Alopecia areata: scoperta la cura
di Maria Rita Montebelli
In uno studio pubblicato su Nature Medicine, il percorso della straordinaria ricerca condotta alla Columbia University: dall’individuazione delle cellule responsabili di questa malattia autoimmune, al successo della sperimentazione della cura con un JAK inibitore sono passati appena 4 anni
19 AGO - Quattro anni fa la notizia dell’individuazione delle cellule responsabili dell’alopecia areata, un sottotipo di linfociti T che attacca il follicolo pilifero dei pazienti con alopecia areata, ‘colpevole’ di aver lanciato un ‘segnale d’allarme’. Oggi, dalle pagine di
Nature Medicine, gli stessi ricercatori della
Columbia University Medical Center (CUMC) di New York, danno la notizia, che un farmaco, approvato dall’FDA per patologie ematologiche, è efficace nel bloccare l’attacco autoimmune messo in campo da queste cellule.
Il trattamento, a base di JAK inibitori, è stato in grado di ripristinare, dopo appena 4-5 mesi di trattamento, la normale crescita dei capelli in tre pazienti con alopecia areata di grado moderato-severo, trattati nell’ambito di un piccolo
trial clinico ancora in corso.
L’alopecia areata è una patologia autoimmune, relativamente frequente, che causa la perdita dei capelli e dei peli (alcuni pazienti perdono i capelli ‘a chiazze’, solo in alcune zone del cuoio capelluto; altri perdono non solo tutti i capelli, ma anche i peli, in tutte le parti del corpo). La malattia colpisce in ugual misura entrambi i sessi, può esordire a qualunque età e provoca in genere un grave e duraturo stress psicologico a chi ne è affetto. Alla base di questa malattia, c’è un attacco delle cellule del sistema immunitario contro i follicoli piliferi, che causa la caduta dei capelli o la loro entrata in una fase ‘letargica’.

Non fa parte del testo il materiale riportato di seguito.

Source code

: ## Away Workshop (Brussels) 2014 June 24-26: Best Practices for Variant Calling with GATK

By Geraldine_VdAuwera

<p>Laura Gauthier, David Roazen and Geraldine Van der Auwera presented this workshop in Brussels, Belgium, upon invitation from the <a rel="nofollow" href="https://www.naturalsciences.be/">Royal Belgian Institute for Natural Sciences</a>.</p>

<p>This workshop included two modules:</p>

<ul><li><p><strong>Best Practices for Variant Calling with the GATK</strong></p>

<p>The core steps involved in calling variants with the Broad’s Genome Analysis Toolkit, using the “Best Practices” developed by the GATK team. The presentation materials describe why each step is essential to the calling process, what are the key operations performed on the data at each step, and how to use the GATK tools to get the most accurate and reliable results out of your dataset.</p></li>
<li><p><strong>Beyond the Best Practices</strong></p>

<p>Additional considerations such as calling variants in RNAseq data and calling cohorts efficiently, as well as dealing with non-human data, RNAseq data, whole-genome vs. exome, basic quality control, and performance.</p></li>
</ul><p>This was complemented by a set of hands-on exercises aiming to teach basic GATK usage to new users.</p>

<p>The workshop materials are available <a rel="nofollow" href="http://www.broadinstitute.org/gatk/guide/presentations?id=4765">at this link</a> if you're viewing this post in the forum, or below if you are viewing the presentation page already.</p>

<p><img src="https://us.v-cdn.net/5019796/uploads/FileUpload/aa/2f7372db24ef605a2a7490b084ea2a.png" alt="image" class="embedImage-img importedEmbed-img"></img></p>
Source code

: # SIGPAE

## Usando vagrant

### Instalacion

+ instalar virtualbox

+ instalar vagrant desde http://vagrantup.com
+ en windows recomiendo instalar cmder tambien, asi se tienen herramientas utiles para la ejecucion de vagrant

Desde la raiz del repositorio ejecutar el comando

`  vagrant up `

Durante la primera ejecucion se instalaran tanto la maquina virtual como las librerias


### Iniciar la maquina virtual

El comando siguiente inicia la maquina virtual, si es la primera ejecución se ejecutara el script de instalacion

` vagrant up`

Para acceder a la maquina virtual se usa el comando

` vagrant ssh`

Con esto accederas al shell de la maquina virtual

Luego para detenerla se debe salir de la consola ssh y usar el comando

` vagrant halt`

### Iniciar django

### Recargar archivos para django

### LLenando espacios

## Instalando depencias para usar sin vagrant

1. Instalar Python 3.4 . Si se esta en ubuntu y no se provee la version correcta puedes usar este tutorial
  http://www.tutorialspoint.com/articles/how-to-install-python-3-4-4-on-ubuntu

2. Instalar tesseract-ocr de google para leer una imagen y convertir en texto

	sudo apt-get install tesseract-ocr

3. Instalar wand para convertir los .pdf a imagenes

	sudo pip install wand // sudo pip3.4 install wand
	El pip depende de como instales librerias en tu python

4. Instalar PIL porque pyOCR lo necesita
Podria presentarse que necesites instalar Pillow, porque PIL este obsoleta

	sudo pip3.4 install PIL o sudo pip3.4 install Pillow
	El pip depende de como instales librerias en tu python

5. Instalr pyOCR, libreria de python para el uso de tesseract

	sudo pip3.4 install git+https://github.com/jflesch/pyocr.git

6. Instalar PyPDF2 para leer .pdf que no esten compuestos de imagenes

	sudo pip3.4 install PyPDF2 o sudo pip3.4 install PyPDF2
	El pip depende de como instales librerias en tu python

Circa 4 anni fa, uno studio sulla genetica dell’alopecia areata, condotto su oltre mille persone dalla professoressa
Angela M. Christiano, Dipartimento di Dermatologia e Genetica del CUMC, ha consentito di individuare il tipo di cellule immunitarie responsabili della malattia; alla base del disturbo ci sarebbe un ‘segnale di pericolo’ lanciato dai follicoli piliferi del paziente che gli scatenerebbe contro un attacco immunitario. Nello studio pubblicato oggi su
Nature Medicine,
Raphael Clynes, primo autore della ricerca,
Angela M. Christiano e colleghi descrivono il percorso fatto per arrivare a questi risultati.
I ricercatori americani hanno prima testato nei topi con alopecia areata l’efficacia dei due JAK inibitori attualmente disponibili sul mercato americano (ruxolitinib e tofacitinb); entrambi i farmaci si sono dimostrati validi nell’interrompere l’attacco immunitario e nel consentire la completa ricrescita del pelo negli animali nell’arco di 12 settimane. L’effetto della terapia è perdurato per mesi, dopo la sospensione del trattamento.
A questo punto, in collaborazione con
Julian Mackay-Wiggan, direttore della
Clinical Research Unit presso il Dipartimento di Dermatologia del CUMC, il gruppo di
Clynes e
Christiano, ha avviato uno studio clinico in aperto su un piccolo gruppo di pazienti con alopecia areata di grado moderato-severo, con il ruxolitinib, farmaco approvato dall’FDA per patologie ematologiche. In tre pazienti, dopo 4-5 mesi di trattamento il ruxolitinib ha ripristinato completamente la crescita dei capelli (vedi immagine,
credits Julian Mackay-Wiggan).
“Abbiamo appena iniziato a testare questo farmaco sui pazienti – commenta il dottor
Clynes – ma se il trattamento continua a dare questi risultati e a mostrarsi sicuro, avrà un impatto incredibilmente positivo sulla vita delle persone affette da questa malattia. E’ necessario continuare la sperimentazione prima di stabilire se il ruxolitinib possa essere utilizzato nell’alopecia areata, ma i primi risultati sono assai promettenti”.
“Questo studio – commenta
David Bickers, direttore del Dipartimento di Dermatologia del CUMC-rappresenta un’incredibile esempio di scienza traslazionale: in appena quattro anni si è passati dal risultato di uno studio sulla genetica dalla malattia, ai risultati positivi di un trial clinico. È un eccezionale passo in avanti nel migliorare lo standard di cura dei pazienti affetti da questa malattia devastante”.